[Dataset entries]

- - - - - - -

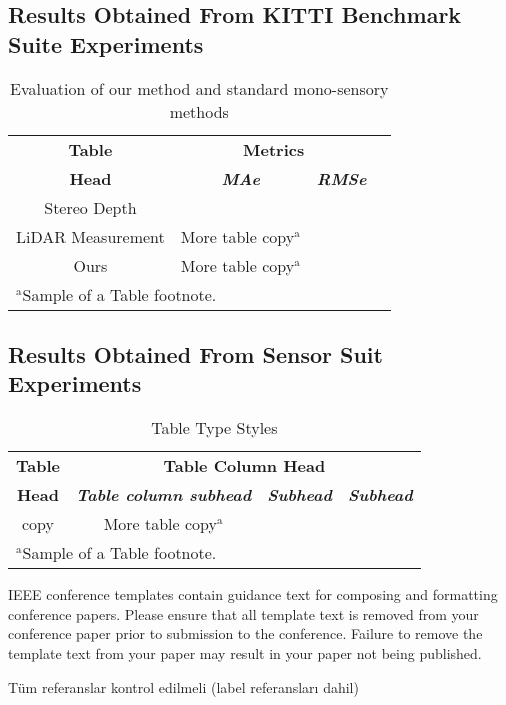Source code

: \documentclass[conference]{IEEEtran}
\begin{document}
\subsection{Results Obtained From KITTI Benchmark Suite Experiments}

\begin{table}[htbp]
    \caption{Evaluation of our method and standard mono-sensory methods}
    \begin{center}
        \begin{tabular}{|c|c|c|}
            \hline
            \textbf{Table}&\multicolumn{2}{|c|}{\textbf{Metrics}} \\
            \cline{2-3} 
            \textbf{Head} & \textbf{\textit{MAe}}& \textbf{\textit{RMSe}} \\
            \hline
            Stereo Depth& &   \\
            \hline
            LiDAR Measurement& More table copy$^{\mathrm{a}}$& \\
            \hline
            Ours& More table copy$^{\mathrm{a}}$& \\
            \hline
            \multicolumn{4}{l}{$^{\mathrm{a}}$Sample of a Table footnote.}
        \end{tabular}
        \label{tab1}
    \end{center}
\end{table}

\subsection{Results Obtained From Sensor Suit Experiments}

\begin{table}[htbp]
\caption{Table Type Styles}
\begin{center}
\begin{tabular}{|c|c|c|c|}
\hline
\textbf{Table}&\multicolumn{3}{|c|}{\textbf{Table Column Head}} \\
\cline{2-4} 
\textbf{Head} & \textbf{\textit{Table column subhead}}& \textbf{\textit{Subhead}}& \textbf{\textit{Subhead}} \\
\hline
copy& More table copy$^{\mathrm{a}}$& &  \\
\hline
\multicolumn{4}{l}{$^{\mathrm{a}}$Sample of a Table footnote.}
\end{tabular}
\label{tab1}
\end{center}
\end{table}



\vspace{12pt}
\color{red}
IEEE conference templates contain guidance text for composing and formatting conference papers. Please ensure that all template text is removed from your conference paper prior to submission to the conference. Failure to remove the template text from your paper may result in your paper not being published.

\vspace{12pt}
\color{red}
Tüm referanslar kontrol edilmeli (label referansları dahil)
\end{document}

- - - - - - -

A faithful copy of all the data above, without its pictures, is the expected result.

Source code

: \documentclass[conference]{IEEEtran}
\begin{document}
\subsection{Results Obtained From KITTI Benchmark Suite Experiments}

\begin{table}[htbp]
    \caption{Evaluation of our method and standard mono-sensory methods}
    \begin{center}
        \begin{tabular}{|c|c|c|}
            \hline
            \textbf{Table}&\multicolumn{2}{|c|}{\textbf{Metrics}} \\
            \cline{2-3} 
            \textbf{Head} & \textbf{\textit{MAe}}& \textbf{\textit{RMSe}} \\
            \hline
            Stereo Depth& &   \\
            \hline
            LiDAR Measurement& More table copy$^{\mathrm{a}}$& \\
            \hline
            Ours& More table copy$^{\mathrm{a}}$& \\
            \hline
            \multicolumn{4}{l}{$^{\mathrm{a}}$Sample of a Table footnote.}
        \end{tabular}
        \label{tab1}
    \end{center}
\end{table}

\subsection{Results Obtained From Sensor Suit Experiments}

\begin{table}[htbp]
\caption{Table Type Styles}
\begin{center}
\begin{tabular}{|c|c|c|c|}
\hline
\textbf{Table}&\multicolumn{3}{|c|}{\textbf{Table Column Head}} \\
\cline{2-4} 
\textbf{Head} & \textbf{\textit{Table column subhead}}& \textbf{\textit{Subhead}}& \textbf{\textit{Subhead}} \\
\hline
copy& More table copy$^{\mathrm{a}}$& &  \\
\hline
\multicolumn{4}{l}{$^{\mathrm{a}}$Sample of a Table footnote.}
\end{tabular}
\label{tab1}
\end{center}
\end{table}



\vspace{12pt}
\color{red}
IEEE conference templates contain guidance text for composing and formatting conference papers. Please ensure that all template text is removed from your conference paper prior to submission to the conference. Failure to remove the template text from your paper may result in your paper not being published.

\vspace{12pt}
\color{red}
Tüm referanslar kontrol edilmeli (label referansları dahil)
\end{document}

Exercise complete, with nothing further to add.